About this task.
Lines before the one containing "dell'esistenza della soluzione" are excluded; reproduce that line and all lines after it in the entries below, exactly.

(Collected data)
::::::::
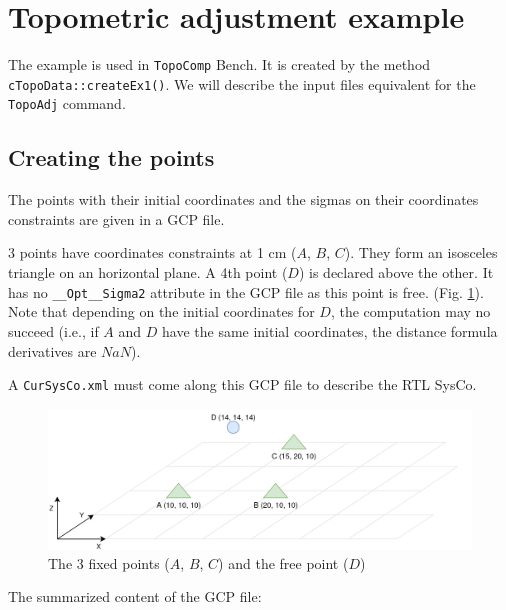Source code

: \section{Topometric adjustment example}
\label{subsec:topoBench}

The example is used in \texttt{TopoComp} Bench. It is created by the method \texttt{cTopoData::createEx1()}.
We will describe the input files equivalent for the \texttt{TopoAdj} command.


\subsection{Creating the points}

The points with their initial coordinates and the sigmas on their coordinates constraints
are given in a GCP file. 

3 points have coordinates constraints at 1 cm ($A$, $B$, $C$). They form an isosceles triangle
on an horizontal plane.
A 4th point ($D$) is declared above the other. It has no {\tt \_\_Opt\_\_Sigma2} attribute in the GCP file as this point is free.
(Fig. \ref{fig:topoEx1}). Note that depending on the initial coordinates for $D$, the computation may no succeed
(i.e., if $A$ and $D$ have the same initial coordinates, the distance formula derivatives are $NaN$).

A {\tt CurSysCo.xml} must come along this GCP file to describe the RTL SysCo.


\begin{figure}[!h]
\centering
\includegraphics[width=12cm]{Programmer/benchtopo1b.png}
\caption{The 3 fixed points ($A$, $B$, $C$) and the free point ($D$)}
\label{fig:topoEx1}
\end{figure}

The summarized content of the GCP file:

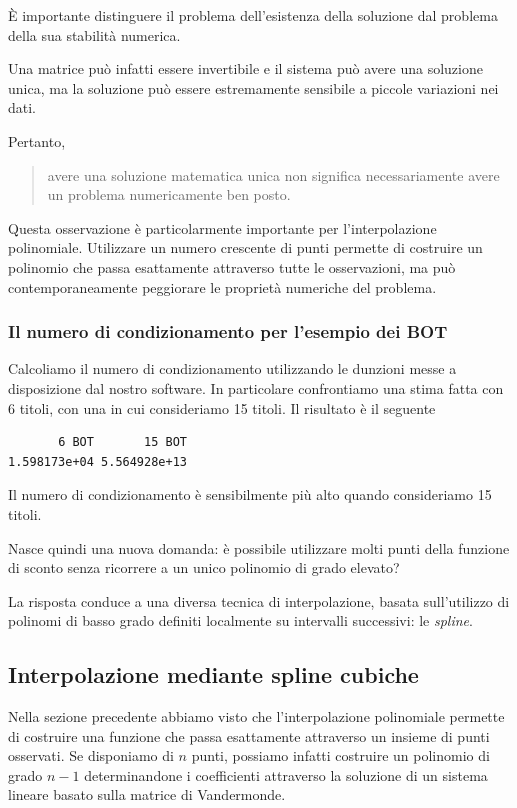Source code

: È importante distinguere il problema dell'esistenza della soluzione
dal problema della sua stabilità numerica.

Una matrice può infatti essere invertibile e il sistema può avere una
soluzione unica, ma la soluzione può essere estremamente sensibile a
piccole variazioni nei dati.

Pertanto,

\begin{quote}
avere una soluzione matematica unica non significa necessariamente
avere un problema numericamente ben posto.
\end{quote}

Questa osservazione è particolarmente importante per l'interpolazione
polinomiale. Utilizzare un numero crescente di punti permette di
costruire un polinomio che passa esattamente attraverso tutte le
osservazioni, ma può contemporaneamente peggiorare le proprietà
numeriche del problema.

\subsubsection{Il numero di condizionamento per l'esempio dei BOT}

Calcoliamo il numero di condizionamento utilizzando le dunzioni messe a disposizione dal nostro software.
In particolare confrontiamo una stima fatta con 6 titoli, con una in cui consideriamo 15 titoli. Il risultato è il seguente

\begin{verbatim}
       6 BOT       15 BOT 
1.598173e+04 5.564928e+13
\end{verbatim}

Il numero di condizionamento è sensibilmente più alto quando consideriamo 15 titoli.

Nasce quindi una nuova domanda: è possibile utilizzare molti punti
della funzione di sconto senza ricorrere a un unico polinomio di
grado elevato?

La risposta conduce a una diversa tecnica di interpolazione, basata
sull'utilizzo di polinomi di basso grado definiti localmente su
intervalli successivi: le \emph{spline}.

\subsection{Interpolazione mediante spline cubiche}
\label{sec:spline}

Nella sezione precedente abbiamo visto che l'interpolazione polinomiale
permette di costruire una funzione che passa esattamente attraverso un
insieme di punti osservati. Se disponiamo di $n$ punti, possiamo infatti
costruire un polinomio di grado $n-1$ determinandone i coefficienti
attraverso la soluzione di un sistema lineare basato sulla matrice di
Vandermonde.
::::::::
Exercise result.
: È importante distinguere il problema dell'esistenza della soluzione
dal problema della sua stabilità numerica.

Una matrice può infatti essere invertibile e il sistema può avere una
soluzione unica, ma la soluzione può essere estremamente sensibile a
piccole variazioni nei dati.

Pertanto,

\begin{quote}
avere una soluzione matematica unica non significa necessariamente
avere un problema numericamente ben posto.
\end{quote}

Questa osservazione è particolarmente importante per l'interpolazione
polinomiale. Utilizzare un numero crescente di punti permette di
costruire un polinomio che passa esattamente attraverso tutte le
osservazioni, ma può contemporaneamente peggiorare le proprietà
numeriche del problema.

\subsubsection{Il numero di condizionamento per l'esempio dei BOT}

Calcoliamo il numero di condizionamento utilizzando le dunzioni messe a disposizione dal nostro software.
In particolare confrontiamo una stima fatta con 6 titoli, con una in cui consideriamo 15 titoli. Il risultato è il seguente

\begin{verbatim}
       6 BOT       15 BOT 
1.598173e+04 5.564928e+13
\end{verbatim}

Il numero di condizionamento è sensibilmente più alto quando consideriamo 15 titoli.

Nasce quindi una nuova domanda: è possibile utilizzare molti punti
della funzione di sconto senza ricorrere a un unico polinomio di
grado elevato?

La risposta conduce a una diversa tecnica di interpolazione, basata
sull'utilizzo di polinomi di basso grado definiti localmente su
intervalli successivi: le \emph{spline}.

\subsection{Interpolazione mediante spline cubiche}
\label{sec:spline}

Nella sezione precedente abbiamo visto che l'interpolazione polinomiale
permette di costruire una funzione che passa esattamente attraverso un
insieme di punti osservati. Se disponiamo di $n$ punti, possiamo infatti
costruire un polinomio di grado $n-1$ determinandone i coefficienti
attraverso la soluzione di un sistema lineare basato sulla matrice di
Vandermonde.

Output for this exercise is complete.